Elayne se adelantó rápidamente y la cogió del brazo cuando ya se encaminaba hacia la puerta.

—Todavía no eres una Verde —murmuró, y fue recompensaba con una sonrisa, que marcó hoyuelos encantadores, sorprendida, complacida y tímida a la vez—. Nosotras nos ocuparemos de esto, Reanne.

Merilille y las demás se desplegaron a ambos lados, listas para seguir a Elayne fuera de la sala, pero Birgitte llegó a la puerta antes que nadie y sonrió mientras ponía la mano en el pomo. Elayne tragó saliva y no dijo nada. Tal era el privilegio del Guardián, según los Gaidin: el primero en entrar y el último en salir. Aun así, se llenó de saidar, presta para aplastar cualquier cosa que amenazase a su Guardián.

La puerta se abrió antes de que Birgitte tuviese tiempo de accionar el tirador.

Mat entró sin prisa, empujando ante sí a la esbelta doncella que Elayne recordaba.

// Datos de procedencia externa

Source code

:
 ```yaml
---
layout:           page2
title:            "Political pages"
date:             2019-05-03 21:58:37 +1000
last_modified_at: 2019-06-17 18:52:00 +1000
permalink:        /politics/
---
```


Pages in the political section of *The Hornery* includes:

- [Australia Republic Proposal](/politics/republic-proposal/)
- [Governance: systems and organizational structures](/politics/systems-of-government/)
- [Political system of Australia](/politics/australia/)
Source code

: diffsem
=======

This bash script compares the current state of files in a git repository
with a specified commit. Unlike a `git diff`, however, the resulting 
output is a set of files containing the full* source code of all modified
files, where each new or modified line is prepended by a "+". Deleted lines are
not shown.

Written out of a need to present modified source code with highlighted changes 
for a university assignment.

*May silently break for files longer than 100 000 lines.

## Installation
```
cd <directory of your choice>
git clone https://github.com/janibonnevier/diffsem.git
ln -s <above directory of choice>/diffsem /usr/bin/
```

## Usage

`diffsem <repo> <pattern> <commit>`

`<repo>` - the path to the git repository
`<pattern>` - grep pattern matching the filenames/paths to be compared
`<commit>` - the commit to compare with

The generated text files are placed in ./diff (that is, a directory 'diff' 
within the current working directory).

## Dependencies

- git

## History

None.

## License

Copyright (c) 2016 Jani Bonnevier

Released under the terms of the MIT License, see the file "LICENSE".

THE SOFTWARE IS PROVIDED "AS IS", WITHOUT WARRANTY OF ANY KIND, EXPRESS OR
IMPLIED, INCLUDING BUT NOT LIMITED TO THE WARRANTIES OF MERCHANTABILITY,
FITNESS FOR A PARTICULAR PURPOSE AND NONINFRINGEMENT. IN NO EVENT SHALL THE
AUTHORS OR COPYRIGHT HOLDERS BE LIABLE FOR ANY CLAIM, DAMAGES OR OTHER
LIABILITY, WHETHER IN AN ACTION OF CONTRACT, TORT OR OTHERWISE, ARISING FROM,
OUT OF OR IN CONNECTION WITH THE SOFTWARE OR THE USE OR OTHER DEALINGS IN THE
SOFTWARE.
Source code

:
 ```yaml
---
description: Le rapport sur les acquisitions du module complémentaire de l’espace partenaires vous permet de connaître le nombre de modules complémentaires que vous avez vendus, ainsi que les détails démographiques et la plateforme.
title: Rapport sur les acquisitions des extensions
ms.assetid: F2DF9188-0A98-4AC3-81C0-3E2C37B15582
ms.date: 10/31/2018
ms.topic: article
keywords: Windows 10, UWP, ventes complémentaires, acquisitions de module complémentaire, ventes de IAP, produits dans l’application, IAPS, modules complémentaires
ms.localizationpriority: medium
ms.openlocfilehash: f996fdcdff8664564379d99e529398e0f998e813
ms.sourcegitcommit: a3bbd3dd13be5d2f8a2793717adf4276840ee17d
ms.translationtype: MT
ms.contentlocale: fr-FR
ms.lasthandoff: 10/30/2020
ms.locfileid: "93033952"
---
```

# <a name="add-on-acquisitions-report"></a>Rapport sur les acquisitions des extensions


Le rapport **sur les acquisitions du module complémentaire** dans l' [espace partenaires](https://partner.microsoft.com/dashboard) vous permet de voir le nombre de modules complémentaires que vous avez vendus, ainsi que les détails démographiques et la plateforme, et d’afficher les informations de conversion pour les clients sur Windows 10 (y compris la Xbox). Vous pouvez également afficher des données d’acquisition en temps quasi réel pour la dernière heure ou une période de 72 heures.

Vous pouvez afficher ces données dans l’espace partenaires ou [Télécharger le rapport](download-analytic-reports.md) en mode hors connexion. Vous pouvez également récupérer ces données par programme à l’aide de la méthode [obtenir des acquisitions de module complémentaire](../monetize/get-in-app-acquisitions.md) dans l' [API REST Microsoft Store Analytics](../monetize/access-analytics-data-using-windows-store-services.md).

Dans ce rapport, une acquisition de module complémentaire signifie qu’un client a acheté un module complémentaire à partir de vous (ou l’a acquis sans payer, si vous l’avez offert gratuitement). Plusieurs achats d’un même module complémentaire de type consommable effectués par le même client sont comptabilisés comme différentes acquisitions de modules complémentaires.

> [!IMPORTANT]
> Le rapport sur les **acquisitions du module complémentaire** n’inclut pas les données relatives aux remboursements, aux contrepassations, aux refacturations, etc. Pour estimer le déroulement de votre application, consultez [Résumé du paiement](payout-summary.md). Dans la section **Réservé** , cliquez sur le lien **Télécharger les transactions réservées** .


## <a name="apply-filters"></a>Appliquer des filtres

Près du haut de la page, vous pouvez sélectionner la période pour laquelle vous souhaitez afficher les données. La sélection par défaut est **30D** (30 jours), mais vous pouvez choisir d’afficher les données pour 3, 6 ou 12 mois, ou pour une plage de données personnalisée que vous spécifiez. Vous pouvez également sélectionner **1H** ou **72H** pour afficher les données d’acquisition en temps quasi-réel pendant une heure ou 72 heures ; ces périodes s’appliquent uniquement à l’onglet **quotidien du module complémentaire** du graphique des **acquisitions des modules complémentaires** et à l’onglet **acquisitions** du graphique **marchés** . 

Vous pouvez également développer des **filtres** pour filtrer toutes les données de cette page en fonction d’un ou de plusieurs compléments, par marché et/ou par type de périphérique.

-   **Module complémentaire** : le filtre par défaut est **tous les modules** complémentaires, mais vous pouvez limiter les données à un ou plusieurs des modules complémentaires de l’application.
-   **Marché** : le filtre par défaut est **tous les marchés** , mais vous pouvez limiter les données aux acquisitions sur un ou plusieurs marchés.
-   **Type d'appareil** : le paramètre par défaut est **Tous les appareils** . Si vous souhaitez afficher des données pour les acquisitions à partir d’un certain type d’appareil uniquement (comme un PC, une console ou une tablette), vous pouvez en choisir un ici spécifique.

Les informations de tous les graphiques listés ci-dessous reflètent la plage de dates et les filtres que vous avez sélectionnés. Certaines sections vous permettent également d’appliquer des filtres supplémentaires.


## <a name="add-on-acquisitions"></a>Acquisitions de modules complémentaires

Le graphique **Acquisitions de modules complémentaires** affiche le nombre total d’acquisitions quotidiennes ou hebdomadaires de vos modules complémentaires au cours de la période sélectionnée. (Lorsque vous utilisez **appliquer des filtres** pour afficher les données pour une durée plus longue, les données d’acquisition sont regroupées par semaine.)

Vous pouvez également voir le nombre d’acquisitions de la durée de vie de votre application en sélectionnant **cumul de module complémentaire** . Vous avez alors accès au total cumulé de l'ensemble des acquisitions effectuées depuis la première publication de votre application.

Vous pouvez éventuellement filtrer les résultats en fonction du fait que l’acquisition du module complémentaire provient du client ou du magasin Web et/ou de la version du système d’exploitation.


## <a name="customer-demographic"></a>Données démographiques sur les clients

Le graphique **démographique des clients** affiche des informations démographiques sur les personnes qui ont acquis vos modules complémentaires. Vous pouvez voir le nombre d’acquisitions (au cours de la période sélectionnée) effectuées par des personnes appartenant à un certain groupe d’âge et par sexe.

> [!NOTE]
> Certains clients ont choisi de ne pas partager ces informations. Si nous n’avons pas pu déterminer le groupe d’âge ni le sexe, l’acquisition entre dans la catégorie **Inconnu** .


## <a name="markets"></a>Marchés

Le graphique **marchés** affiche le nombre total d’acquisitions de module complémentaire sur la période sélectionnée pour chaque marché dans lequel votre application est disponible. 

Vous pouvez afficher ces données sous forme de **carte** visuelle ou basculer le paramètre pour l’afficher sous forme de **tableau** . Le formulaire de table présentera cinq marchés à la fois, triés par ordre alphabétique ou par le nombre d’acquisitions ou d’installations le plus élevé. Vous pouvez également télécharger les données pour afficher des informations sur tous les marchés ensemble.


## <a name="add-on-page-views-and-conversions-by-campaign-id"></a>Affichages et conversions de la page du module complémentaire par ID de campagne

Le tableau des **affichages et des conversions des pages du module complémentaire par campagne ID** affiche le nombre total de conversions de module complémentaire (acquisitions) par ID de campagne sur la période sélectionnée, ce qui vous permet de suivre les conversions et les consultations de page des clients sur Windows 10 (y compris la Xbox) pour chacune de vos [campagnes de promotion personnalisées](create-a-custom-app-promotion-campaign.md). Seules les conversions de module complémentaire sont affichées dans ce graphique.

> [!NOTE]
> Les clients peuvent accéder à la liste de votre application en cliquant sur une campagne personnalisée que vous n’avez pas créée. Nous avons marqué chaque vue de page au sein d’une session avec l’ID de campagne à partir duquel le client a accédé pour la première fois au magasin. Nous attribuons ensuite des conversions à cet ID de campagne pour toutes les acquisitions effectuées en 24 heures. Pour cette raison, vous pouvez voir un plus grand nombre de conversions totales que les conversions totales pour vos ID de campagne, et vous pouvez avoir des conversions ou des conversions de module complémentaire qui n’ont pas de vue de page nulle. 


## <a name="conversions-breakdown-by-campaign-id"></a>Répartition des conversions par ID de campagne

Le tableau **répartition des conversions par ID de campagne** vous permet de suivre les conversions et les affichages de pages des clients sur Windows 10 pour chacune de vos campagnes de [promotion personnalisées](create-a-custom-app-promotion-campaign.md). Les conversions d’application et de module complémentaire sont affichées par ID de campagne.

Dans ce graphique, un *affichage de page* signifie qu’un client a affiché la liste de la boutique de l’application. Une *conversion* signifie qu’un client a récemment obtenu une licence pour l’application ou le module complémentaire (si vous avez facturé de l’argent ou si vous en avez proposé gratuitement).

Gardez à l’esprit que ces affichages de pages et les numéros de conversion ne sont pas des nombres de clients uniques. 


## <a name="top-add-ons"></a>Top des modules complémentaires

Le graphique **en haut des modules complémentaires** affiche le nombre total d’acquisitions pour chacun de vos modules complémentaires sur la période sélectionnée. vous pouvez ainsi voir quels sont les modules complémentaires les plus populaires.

—Imaginé que os encontraría aquí —sonrió con insolencia, sin hacer el menor caso de las miradas fulminantes de Derys, antes de continuar—, al ver un gran montón de Guardianes bebiendo en la taberna que ocupa el último lugar en mis preferencias. Acababa de volver tras seguir a una mujer al Rahad. Al piso alto de una casa en la que no vive nadie, para ser preciso. Después de que se marchara, entré, y el suelo tenía tanto polvo que vi de inmediato a qué cuarto se había dirigido. Hay un condenado cerrojo, grande y oxidado, pero apostaría mil coronas contra una patada en el trasero a que vuestro Cuenco se halla tras esa puerta. —Derys le lanzó una patada y Mat la apartó de un empujón al tiempo que sacaba un cuchillo del cinturón y lo hacía saltar en la mano—. ¿Querría alguna de vosotras, por favor, decirle a esta gata salvaje de qué lado estoy? Últimamente, las mujeres con cuchillos me ponen nervioso.

—Ya estamos enteradas de todo eso, Mat —puntualizó Elayne. Bueno, estaban a punto de enterarse cuando él irrumpió en el cuarto. Y su expresión estupefacta era divertidísima. Percibió algo de Birgitte. La otra mujer la miraba de un modo inexpresivo, pero aquel pequeño nexo emotivo en el fondo de su mente irradiaba desaprobación. Seguramente Aviendha tampoco tendría muy buena opinión del asunto. Abrir la boca fue una de las cosas más difíciles que Elayne había hecho en su vida—. Sin embargo, he de darte las gracias, Mat. Es gracias a ti exclusivamente que hemos encontrado lo que buscábamos. —Su gesto de pasmo casi mereció la agonía de pronunciar esas palabras.